Spicy Pineapple Lime Chicken with Pita Nachos
Pair a rotisserie chicken with this sweet and spicy fresh pineapple, lime and jalapeño puree – then add in a little salsa and guacamole – to make this flavorful reinterpretation of nachos even easier.
- 1 tablespoon butter
- 1⁄2 cup diced red onions
- 4 tablespoons jalapeño, diced, divided
- 1⁄3 cup lime juice (about 2 limes)
- 1 cup pineapple, diced, plus more for serving
- 2 cloves garlic, chopped
- 1⁄3 cup brown sugar
- 1 1⁄2 cups pineapple juice
- 1 bag pita chips
- 1 container (14 oz.) guacamole
- 1⁄2 cup plain Greek yogurt
- 1⁄2 cup cooked chicken, shredded or diced
- 2 cups shredded Mexican blend cheese
- 1 container (14 oz.) red salsa
- 1⁄4 cup cilantro, chopped
- 1⁄4 cup scallions, thinly sliced
- In a medium, non-reactive saucepan, melt butter over medium-high heat. Add fresh pineapple and onions. Cook until edges start to turn brown and pineapple begins to caramelize, about 8-10 minutes.
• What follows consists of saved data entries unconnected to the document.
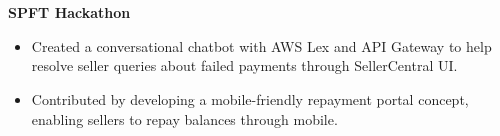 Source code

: \newcommand{\contributionItem}[2]{
    \textbf{#1} \\ {#2}
}

\newcommand{\contributionItemListStart}{
    \begin{itemize}
}

\newcommand{\contributionItemListEnd}{
    \end{itemize}
} 

\section{}

\contributionItem{SPFT Hackathon}{
    \contributionItemListStart
        \item Created a conversational chatbot with AWS Lex and API Gateway to help resolve seller queries about failed payments through SellerCentral UI.
        \item Contributed by developing a mobile-friendly repayment portal concept, enabling sellers to repay balances through mobile.
    \contributionItemListEnd} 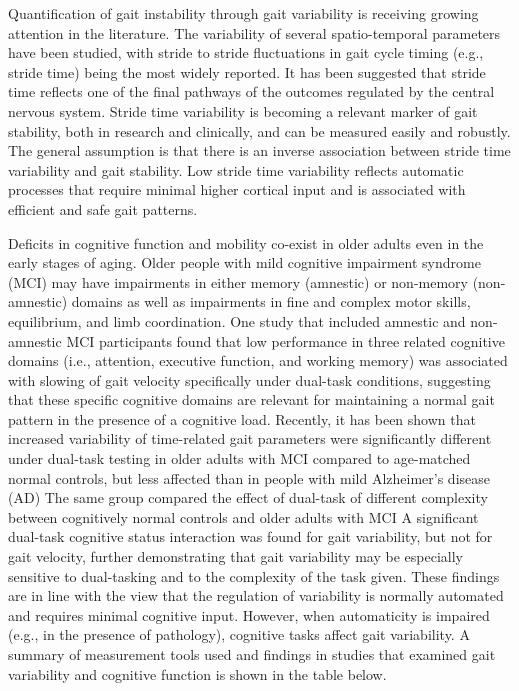 \documentclass[11pt, oneside]{report}   	%
\begin{document}
Quantification of gait instability through gait variability is receiving growing attention in the literature. The variability of several spatio-temporal parameters have been studied, with stride to stride fluctuations in gait cycle timing (e.g., stride time) being the most widely reported\cite{Montero-Odasso2013}. It has been suggested that stride time reflects one of the final pathways of the outcomes regulated by the central nervous system\cite{Montero-Odasso2013}. Stride time variability is becoming a relevant marker of gait stability, both in research and clinically, and can be measured easily and robustly\cite{Hausdorff2005}. The general assumption is that there is an inverse association between stride time variability and gait stability\cite{Montero-Odasso2013}. Low stride time variability reflects automatic processes that require minimal higher cortical input and is associated with efficient and safe gait patterns\cite{Hausdorff2005}.

Deficits in cognitive function and mobility co-exist in older adults even in the early stages of aging\cite{Montero-Odasso2013}. Older people with mild cognitive impairment syndrome (MCI) may have impairments in either memory (amnestic) or non-memory (non-amnestic) domains\cite{Yamada2011} as well as impairments in fine and complex motor skills, equilibrium, and limb coordination\cite{Montero-Odasso2013}. One study that included amnestic and non-amnestic MCI participants found that low performance in three related cognitive domains (i.e., attention, executive function, and working memory) was associated with slowing of gait velocity specifically under dual-task conditions, suggesting that these specific cognitive domains are relevant for maintaining a normal gait pattern in the presence of a cognitive load\cite{Montero-Odasso2009}. Recently, it has been shown that increased variability of time-related gait parameters were significantly different under dual-task testing in older adults with MCI compared to age-matched normal controls, but less affected than in people with mild Alzheimer's disease (AD) \cite{Muir2012a} The same group compared the effect of dual-task of different complexity between cognitively normal controls and older adults with MCI\cite{Montero-Odasso2012} A significant dual-task cognitive status interaction was found for gait variability, but not for gait velocity, further demonstrating that gait variability may be especially sensitive to dual-tasking and to the complexity of the task given\cite{Montero-Odasso2013}. These findings are in line with the view that the regulation of variability is normally automated and requires minimal cognitive input. However, when automaticity is impaired (e.g., in the presence of pathology), cognitive tasks affect gait variability. A summary of measurement tools used and findings in studies that examined gait variability and cognitive function is shown in the table below.
\end{document}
- Add garlic and cook another 2-3 minutes. Add 2 tablespoon of jalapeño, brown sugar, pineapple juice and lime juice. Simmer over medium to low heat for 15 minutes, until all ingredients are soft. Puree until smooth.
- Preheat oven to 350°F. Cover the bottom of a 13x10" (or similar) baking sheet with a layer of pita chips. Toss chicken in 1/2 cup of the spicy pineapple lime sauce. Top pita chips with chicken, fresh pineapple and 1 cup of shredded cheese. Bake for 8-10 minutes, until cheese is melted.
- Remove dish from oven. Add spoonfuls of guacamole, yogurt and salsa on the nachos. Top with the rest of the cheese.
- Return to oven for another 5-7 minutes, until the second layer of cheese is melted. Garnish with cilantro, scallions and jalapeños. Serve with extra guacamole, salsa and limes on the side.